Fifty years of litigation and lobbying are now reaping rewards unforeseen even by the open-borders establishment.

At City Journal Heather MacDonald explains some key points about the immigration debate.
...If an adult crosses the border alone and utters the magic asylum words—a fear of persecution in his home country—he could in theory be held in detention until his asylum claim was adjudicated. If, however, he brings a child with him and makes an asylum pitch, he puts the government to a choice: detain the adult separately until his claim is heard and release the child after 20 days, or release both adult and child together.

The Obama administration usually chose the second option. Word coursed through Mexico and Central America that taking a child across the border was a get-out-of-jail-free card that would exempt its holder from both criminal prosecution and detention. This child-release lever, coupled with Obama’s announcement in 2012 that he would grant amnesty to the so-called Dreamers, meant that Obama soon had his own family border crisis on his hands. In 2014, 70,000 adult-child units and 70,000 unaccompanied minors were apprehended illegally crossing into the U.S.

...In 2015, a federal trial judge, Holly Gee, herself appointed by Obama and the very definition of an activist jurist, vastly expanded the scope of the original decree and ordered the administration to release the detained minors. The Department of Homeland Security warned that ending family detention would trigger another border surge. Judge Gee dismissed this concern as “fear-mongering,” according to the Associated Press.

It is to Judge Gee that the Trump administration will now make its appeal to lift the 20-day confinement cap. The chance that she will agree to do so is zero. Unless that ruling is overturned on appeal or Congress changes the relevant law, the administration will have two choices: try to get asylum hearings down to 20 days, or abandon its universal prosecution policy and resume catch-and-release at the border for adults with children.

Streamlining the asylum process would require both narrowing the standard for granting asylum, pursuant to its original intent (something that Sessions has already begun to do), and increasing judicial resources. (Bizarrely, Trump has denounced such an increase in judicial manpower.) Even then, meeting a 20-day limit on asylum detentions will be a stretch. Resuming catch-and-release, of course, would violate one of Trump’s key electoral promises. Fifty years of litigation and lobbying are now reaping rewards unforeseen even by the open-borders establishment. Trump has ducked one showdown, but an even bigger one lies ahead.
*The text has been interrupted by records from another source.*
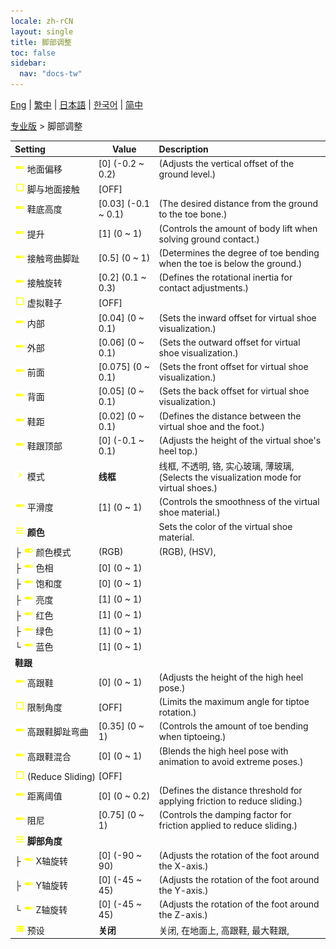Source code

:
 ```yaml
---
locale: zh-rCN
layout: single
title: 脚部调整
toc: false
sidebar:
  nav: "docs-tw"
---
```

[Eng](/dancexr/menu/2025.4/actor/feet_adjustment) | [繁中](/tw/dancexr/menu/2025.4/actor/feet_adjustment) | [日本語](/jp/dancexr/menu/2025.4/actor/feet_adjustment) | [한국어](/kr/dancexr/menu/2025.4/actor/feet_adjustment) | [简中](/zh/dancexr/menu/2025.4/actor/feet_adjustment)

[专业版](../menu#专业版) > 脚部调整



| Setting | Value | Description |
| :--- | --- | :--- |
|<nobr>![slider icon](/images/icon/ic_slider.png) 地面偏移</nobr>| [0] (-0.2 ~ 0.2) | (Adjusts the vertical offset of the ground level.)
|<nobr>![check_off icon](/images/icon/ic_check_off.png) 脚与地面接触</nobr>| [OFF] | 
|<nobr>![slider icon](/images/icon/ic_slider.png) 鞋底高度</nobr>| [0.03] (-0.1 ~ 0.1) | (The desired distance from the ground to the toe bone.)
|<nobr>![slider icon](/images/icon/ic_slider.png) 提升</nobr>| [1] (0 ~ 1) | (Controls the amount of body lift when solving ground contact.)
|<nobr>![slider icon](/images/icon/ic_slider.png) 接触弯曲脚趾</nobr>| [0.5] (0 ~ 1) | (Determines the degree of toe bending when the toe is below the ground.)
|<nobr>![slider icon](/images/icon/ic_slider.png) 接触旋转</nobr>| [0.2] (0.1 ~ 0.3) | (Defines the rotational inertia for contact adjustments.)
|<nobr>![check_off icon](/images/icon/ic_check_off.png) 虚拟鞋子</nobr>| [OFF] | 
|<nobr>![slider icon](/images/icon/ic_slider.png) 内部</nobr>| [0.04] (0 ~ 0.1) | (Sets the inward offset for virtual shoe visualization.)
|<nobr>![slider icon](/images/icon/ic_slider.png) 外部</nobr>| [0.06] (0 ~ 0.1) | (Sets the outward offset for virtual shoe visualization.)
|<nobr>![slider icon](/images/icon/ic_slider.png) 前面</nobr>| [0.075] (0 ~ 0.1) | (Sets the front offset for virtual shoe visualization.)
|<nobr>![slider icon](/images/icon/ic_slider.png) 背面</nobr>| [0.05] (0 ~ 0.1) | (Sets the back offset for virtual shoe visualization.)
|<nobr>![slider icon](/images/icon/ic_slider.png) 鞋距</nobr>| [0.02] (0 ~ 0.1) | (Defines the distance between the virtual shoe and the foot.)
|<nobr>![slider icon](/images/icon/ic_slider.png) 鞋跟顶部</nobr>| [0] (-0.1 ~ 0.1) | (Adjusts the height of the virtual shoe's heel top.)
|<nobr>![chevron icon](/images/icon/ic_chevron.png) 模式</nobr>| **线框** | 线框, 不透明, 铬, 实心玻璃, 薄玻璃, <br/>(Selects the visualization mode for virtual shoes.) |
|<nobr>![slider icon](/images/icon/ic_slider.png) 平滑度</nobr>| [1] (0 ~ 1) | (Controls the smoothness of the virtual shoe material.)
|<nobr>![tune icon](/images/icon/ic_tune.png) <b>颜色</b></nobr>| | Sets the color of the virtual shoe material.
|<nobr>├&nbsp;![toggle_on icon](/images/icon/ic_toggle_on.png) 颜色模式</nobr>| (RGB) | (RGB), (HSV), 
|<nobr>├&nbsp;![slider icon](/images/icon/ic_slider.png) 色相</nobr>| [0] (0 ~ 1) | 
|<nobr>├&nbsp;![slider icon](/images/icon/ic_slider.png) 饱和度</nobr>| [0] (0 ~ 1) | 
|<nobr>├&nbsp;![slider icon](/images/icon/ic_slider.png) 亮度</nobr>| [1] (0 ~ 1) | 
|<nobr>├&nbsp;![slider icon](/images/icon/ic_slider.png) 红色</nobr>| [1] (0 ~ 1) | 
|<nobr>├&nbsp;![slider icon](/images/icon/ic_slider.png) 绿色</nobr>| [1] (0 ~ 1) | 
|<nobr>└&nbsp;![slider icon](/images/icon/ic_slider.png) 蓝色</nobr>| [1] (0 ~ 1) | 
|<nobr> <b>鞋跟</b></nobr>|| 
|<nobr>![slider icon](/images/icon/ic_slider.png) 高跟鞋</nobr>| [0] (0 ~ 1) | (Adjusts the height of the high heel pose.)
|<nobr>![check_off icon](/images/icon/ic_check_off.png) 限制角度</nobr>| [OFF] | (Limits the maximum angle for tiptoe rotation.)
|<nobr>![slider icon](/images/icon/ic_slider.png) 高跟鞋脚趾弯曲</nobr>| [0.35] (0 ~ 1) | (Controls the amount of toe bending when tiptoeing.)
|<nobr>![slider icon](/images/icon/ic_slider.png) 高跟鞋混合</nobr>| [0] (0 ~ 1) | (Blends the high heel pose with animation to avoid extreme poses.)
|<nobr>![check_off icon](/images/icon/ic_check_off.png) (Reduce Sliding)</nobr>| [OFF] | 
|<nobr>![slider icon](/images/icon/ic_slider.png) 距离阈值</nobr>| [0] (0 ~ 0.2) | (Defines the distance threshold for applying friction to reduce sliding.)
|<nobr>![slider icon](/images/icon/ic_slider.png) 阻尼</nobr>| [0.75] (0 ~ 1) | (Controls the damping factor for friction applied to reduce sliding.)
|<nobr>![tune icon](/images/icon/ic_tune.png) <b>脚部角度</b></nobr>| | 
|<nobr>├&nbsp;![slider icon](/images/icon/ic_slider.png) X轴旋转</nobr>| [0] (-90 ~ 90) | (Adjusts the rotation of the foot around the X-axis.)
|<nobr>├&nbsp;![slider icon](/images/icon/ic_slider.png) Y轴旋转</nobr>| [0] (-45 ~ 45) | (Adjusts the rotation of the foot around the Y-axis.)
|<nobr>└&nbsp;![slider icon](/images/icon/ic_slider.png) Z轴旋转</nobr>| [0] (-45 ~ 45) | (Adjusts the rotation of the foot around the Z-axis.)
|<nobr>![list icon](/images/icon/ic_list.png) 预设</nobr>| **关闭** | 关闭, 在地面上, 高跟鞋, 最大鞋跟,  |
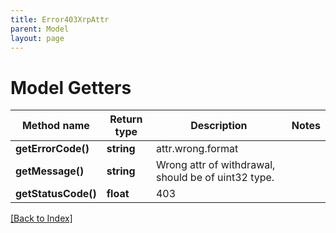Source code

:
 ```yaml
---
title: Error403XrpAttr
parent: Model
layout: page
---
```


# Model Getters

Method name | Return type | Description | Notes
------------ | ------------- | ------------- | -------------
**getErrorCode()** | **string** | attr.wrong.format |
**getMessage()** | **string** | Wrong attr of withdrawal, should be of uint32 type. |
**getStatusCode()** | **float** | 403 |

[[Back to Index]](../index.md)
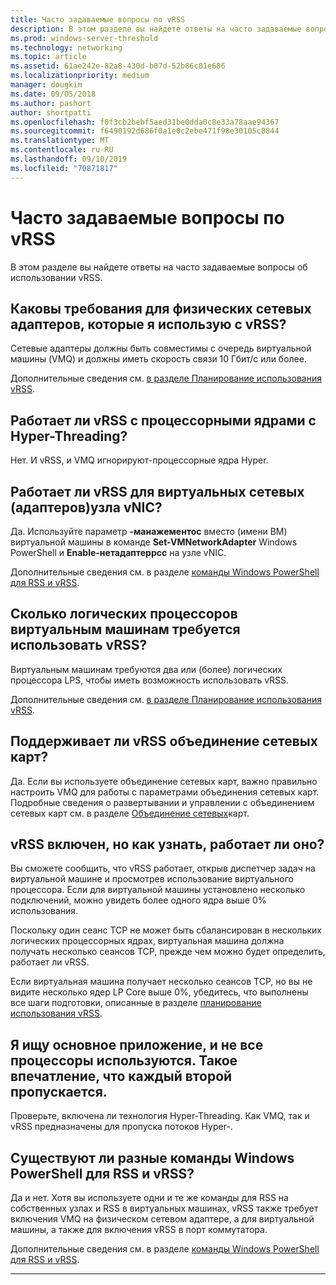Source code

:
 ```yaml
---
title: Часто задаваемые вопросы по vRSS
description: В этом разделе вы найдете ответы на часто задаваемые вопросы об использовании vRSS.
ms.prod: windows-server-threshold
ms.technology: networking
ms.topic: article
ms.assetid: 61ae242e-82a8-430d-b07d-52b86c01e686
ms.localizationpriority: medium
manager: dougkim
ms.date: 09/05/2018
ms.author: pashort
author: shortpatti
ms.openlocfilehash: f0f3cb2bebf5aed31be0dda0c8e33a78aae94367
ms.sourcegitcommit: f6490192d686f0a1e0c2ebe471f98e30105c0844
ms.translationtype: MT
ms.contentlocale: ru-RU
ms.lasthandoff: 09/10/2019
ms.locfileid: "70871817"
---
```

# <a name="vrss-frequently-asked-questions"></a>Часто задаваемые вопросы по vRSS

В этом разделе вы найдете ответы на часто задаваемые вопросы об использовании vRSS.

## <a name="what-are-the-requirements-for-the-physical-network-adapters-that-i-use-with-vrss"></a>Каковы требования для физических сетевых адаптеров, которые я использую с vRSS?

Сетевые адаптеры должны быть совместимы с очередь виртуальной машины \(VMQ\) и должны иметь скорость связи 10 Гбит/с или более.

Дополнительные сведения см. [в разделе Планирование использования vRSS](vrss-plan.md).

## <a name="does-vrss-work-with-hyper-threaded-processor-cores"></a>Работает ли vRSS с процессорными ядрами с Hyper\-Threading?

Нет. И vRSS, и VMQ игнорируют\-процессорные ядра Hyper.

## <a name="does-vrss-work-for-host-virtual-nics-vnics"></a>Работает ли vRSS для виртуальных сетевых \(адаптеров\)узла vNIC?

Да. Используйте параметр **-манажементос** вместо \(имени ВМ\) виртуальной машины в команде **Set-VMNetworkAdapter** Windows PowerShell и **Enable-нетадаптеррсс** на узле vNIC.

Дополнительные сведения см. в разделе [команды Windows PowerShell для RSS и vRSS](vrss-wps.md).

## <a name="how-many-logical-processors-does-a-vm-need-to-use-vrss"></a>Сколько логических процессоров виртуальным машинам требуется использовать vRSS?

Виртуальным машинам требуются два или \(более\) логических процессора LPS, чтобы иметь возможность использовать vRSS.

Дополнительные сведения см. [в разделе Планирование использования vRSS](vrss-plan.md).

## <a name="is-vrss-compatible-with-nic-teaming"></a>Поддерживает ли vRSS объединение сетевых карт?

Да. Если вы используете объединение сетевых карт, важно правильно настроить VMQ для работы с параметрами объединения сетевых карт. Подробные сведения о развертывании и управлении с объединением сетевых карт см. в разделе [Объединение сетевых](https://docs.microsoft.com/windows-server/networking/technologies/nic-teaming/nic-teaming)карт.

## <a name="vrss-is-enabled-but-how-do-i-know-if-it-is-working"></a>vRSS включен, но как узнать, работает ли оно? 

Вы сможете сообщить, что vRSS работает, открыв диспетчер задач на виртуальной машине и просмотрев использование виртуального процессора. Если для виртуальной машины установлено несколько подключений, можно увидеть более одного ядра выше 0% использования.

Поскольку один сеанс TCP не может быть сбалансирован в нескольких логических процессорных ядрах, виртуальная машина должна получать несколько сеансов TCP, прежде чем можно будет определить, работает ли vRSS.

Если виртуальная машина получает несколько сеансов TCP, но вы не видите несколько ядер LP Core выше 0%, убедитесь, что выполнены все шаги подготовки, описанные в разделе [планирование использования vRSS](vrss-plan.md).

## <a name="im-looking-at-the-host-and-not-all-of-the-processors-are-being-used-it-looks-like-every-other-one-is-being-skipped"></a>Я ищу основное приложение, и не все процессоры используются. Такое впечатление, что каждый второй пропускается.
  
Проверьте, включена ли технология Hyper-Threading. Как VMQ, так и vRSS предназначены для пропуска потоков Hyper\-.

## <a name="are-there-different-windows-powershell-commands-for-rss-and-vrss"></a>Существуют ли разные команды Windows PowerShell для RSS и vRSS?

Да и нет. Хотя вы используете одни и те же команды для RSS на собственных узлах и RSS в виртуальных машинах, vRSS также требует включения VMQ на физическом сетевом адаптере, а для виртуальной машины, а также для включения vRSS в порт коммутатора.

Дополнительные сведения см. в разделе [команды Windows PowerShell для RSS и vRSS](vrss-wps.md).

---
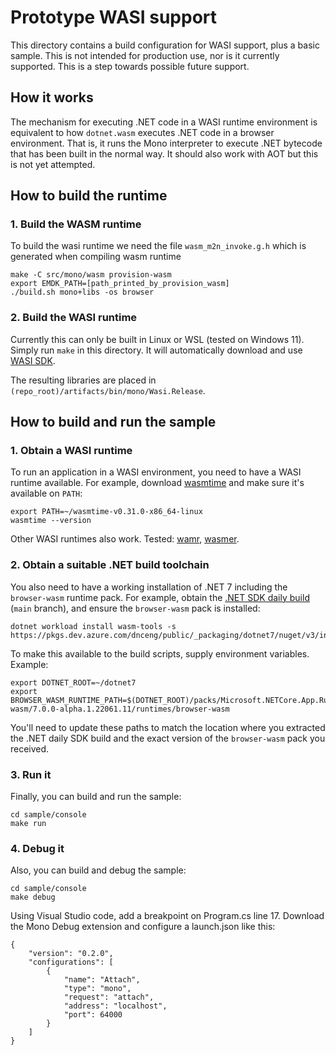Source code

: # Prototype WASI support

This directory contains a build configuration for WASI support, plus a basic sample. This is not intended for production use, nor is it currently supported. This is a step towards possible future support.

## How it works

The mechanism for executing .NET code in a WASI runtime environment is equivalent to how `dotnet.wasm` executes .NET code in a browser environment. That is, it runs the Mono interpreter to execute .NET bytecode that has been built in the normal way. It should also work with AOT but this is not yet attempted.

## How to build the runtime

### 1. Build the WASM runtime

To build the wasi runtime we need the file `wasm_m2n_invoke.g.h` which is generated when compiling wasm runtime

```
make -C src/mono/wasm provision-wasm
export EMDK_PATH=[path_printed_by_provision_wasm]
./build.sh mono+libs -os browser
```

### 2. Build the WASI runtime

Currently this can only be built in Linux or WSL (tested on Windows 11). Simply run `make` in this directory. It will automatically download and use [WASI SDK](https://github.com/WebAssembly/wasi-sdk).

The resulting libraries are placed in `(repo_root)/artifacts/bin/mono/Wasi.Release`.

## How to build and run the sample

### 1. Obtain a WASI runtime

To run an application in a WASI environment, you need to have a WASI runtime available. For example, download [wasmtime](https://github.com/bytecodealliance/wasmtime/releases) and make sure it's available on `PATH`:

```
export PATH=~/wasmtime-v0.31.0-x86_64-linux
wasmtime --version
```

Other WASI runtimes also work. Tested: [wamr](https://github.com/bytecodealliance/wasm-micro-runtime), [wasmer](https://wasmer.io/).

### 2. Obtain a suitable .NET build toolchain

You also need to have a working installation of .NET 7 including the `browser-wasm` runtime pack. For example, obtain the [.NET SDK daily build](https://github.com/dotnet/installer/blob/main/README.md#installers-and-binaries) (`main` branch), and ensure the `browser-wasm` pack is installed:

```
dotnet workload install wasm-tools -s https://pkgs.dev.azure.com/dnceng/public/_packaging/dotnet7/nuget/v3/index.json
```

To make this available to the build scripts, supply environment variables. Example:

```
export DOTNET_ROOT=~/dotnet7
export BROWSER_WASM_RUNTIME_PATH=$(DOTNET_ROOT)/packs/Microsoft.NETCore.App.Runtime.Mono.browser-wasm/7.0.0-alpha.1.22061.11/runtimes/browser-wasm
```

You'll need to update these paths to match the location where you extracted the .NET daily SDK build and the exact version of the `browser-wasm` pack you received.

### 3. Run it

Finally, you can build and run the sample:

```
cd sample/console
make run
```

### 4. Debug it

Also, you can build and debug the sample:

```
cd sample/console
make debug
```

Using Visual Studio code, add a breakpoint on Program.cs line 17.
Download the Mono Debug extension and configure a launch.json like this:
```
{
    "version": "0.2.0",
    "configurations": [
        {
            "name": "Attach",
            "type": "mono",
            "request": "attach",
            "address": "localhost",
            "port": 64000
        }
    ]
}
```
...Strangely, after Trump issued his recent executive order, a few media voices tentatively raised the problem of the unintended consequences of purportedly humane rules. CNN anchor John Berman asked Schiff on Thursday morning if exempting illegal aliens with children from detention “incentivized” such illegal crossings. Schiff ducked the query: “Well, it’s not a simple question as whether somebody has a child or not.” But the problem of perverse incentives will not go away. America’s loss of sovereignty over its borders and the incursion of millions of barely literate campesinos and their progeny is the result of years of victim-favoring policies that ignore personal agency and court the consequences.